Camilla Stefanini , Jannis Bolzern, Katalin Csilléry

Abstract

Assisted gene flow (AGF) is an adaptive forest management strategy to increase forests' resilience to climate change, yet little is known about how management decisions interact with the strength of natural selection and introgression dynamics that co-determine relative stand productivity. We used individual-based, spatially explicit simulations to investigate how spatial configuration (ranging from clustered to dispersed) and introduction intensity influence introgression and relative stand productivity in the case of AGF of Oriental beech (Fagus orientalis) to European beech (Fagus sylvatica), two closely related species that hybridize, across a range of realistic selection scenarios. AGF scenarios were obtained based on questionnaires completed by forest researchers and practitioners at an international workshop. We found that clustered introductions consistently promoted hybrid formation and maintained higher levels of introgression, reaching 50% hybrid proportions 50-120 years earlier than dispersed configurations across selection scenarios. In contrast, when selection favoured either the introduced or the resident species, dispersed introductions achieved up to 15% higher relative stand productivity after 100 years, while rapidly diluting hybrids. Transect introductions generally produced intermediate outcomes for both introgression and relative stand productivity.

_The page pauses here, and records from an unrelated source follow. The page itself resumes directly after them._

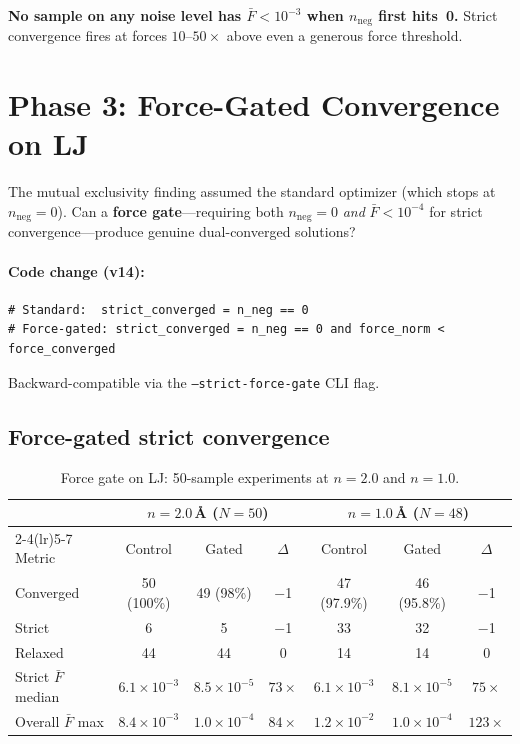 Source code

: \documentclass[11pt,a4paper]{article}
\theoremstyle{definition}
\begin{document}
\noindent
\textbf{No sample on any noise level has $\bar{F} < 10^{-3}$ when
$n_\text{neg}$ first hits~0.}  Strict convergence fires at forces
$10$--$50\times$ above even a generous force threshold.

\section{Phase 3: Force-Gated Convergence on LJ}
\label{sec:force-gate}

The mutual exclusivity finding assumed the standard optimizer (which stops
at $n_\text{neg}{=}0$).  Can a \textbf{force gate}---requiring both
$n_\text{neg}{=}0$ \emph{and} $\bar{F} < 10^{-4}$ for strict
convergence---produce genuine dual-converged solutions?

\paragraph{Code change (v14):}
\begin{verbatim}
# Standard:  strict_converged = n_neg == 0
# Force-gated: strict_converged = n_neg == 0 and force_norm < force_converged
\end{verbatim}
Backward-compatible via the \texttt{--strict-force-gate} CLI flag.

\subsection{Force-gated strict convergence}

\begin{table}[h]
\centering
\caption{Force gate on LJ: 50-sample experiments at $n{=}2.0$ and $n{=}1.0$.}
\label{tab:force-gate}
\begin{tabular}{l cccccc}
\toprule
& \multicolumn{3}{c}{$n{=}2.0$\,\AA{} ($N{=}50$)} & \multicolumn{3}{c}{$n{=}1.0$\,\AA{} ($N{=}48$)} \\
\cmidrule(lr){2-4}\cmidrule(lr){5-7}
Metric & Control & Gated & $\Delta$ & Control & Gated & $\Delta$ \\
\midrule
Converged & 50 (100\%) & 49 (98\%) & $-$1
          & 47 (97.9\%) & 46 (95.8\%) & $-$1 \\
Strict    & 6 & 5 & $-$1 & 33 & 32 & $-$1 \\
Relaxed   & 44 & 44 & 0 & 14 & 14 & 0 \\
\midrule
Strict $\bar{F}$ median & $6.1 \times 10^{-3}$ & $8.5 \times 10^{-5}$
  & \cellcolor{successlight}$73\times$ & $6.1 \times 10^{-3}$ & $8.1 \times 10^{-5}$
  & \cellcolor{successlight}$75\times$ \\
Overall $\bar{F}$ max & $8.4 \times 10^{-3}$ & $1.0 \times 10^{-4}$
  & \cellcolor{successlight}$84\times$ & $1.2 \times 10^{-2}$ & $1.0 \times 10^{-4}$
  & \cellcolor{successlight}$123\times$ \\
\bottomrule
\end{tabular}
\end{table}
\end{document}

To further evaluate trade-offs among introgression, relative stand productivity, and implementation cost, we conducted a Pareto frontier analysis. As expected, no single AGF strategy simultaneously maximized relative stand productivity and minimized implementation costs, and strategies that performed best after 100 years were not necessarily performing best after 500 years. Since AGF outcomes emerge from interactions between uncertain future selection regimes and controllable management decisions, our results highlight the importance of integrating evolutionary, demographic, and operational trade-offs when designing climate-adaptive forest management strategies.

DOI

https://doi.org/10.32942/X23D46

Subjects

Ecology and Evolutionary Biology, Life Sciences

Keywords

assisted gene flow, climate change, hybridization, European beech, Oriental beech, stand productivity

Dates

Published: 2026-06-11 05:46

Last Updated: 2026-06-11 05:46

License

CC-BY Attribution-NonCommercial 4.0 International

Additional Metadata

Conflict of interest statement:
The authors declare no competing interests.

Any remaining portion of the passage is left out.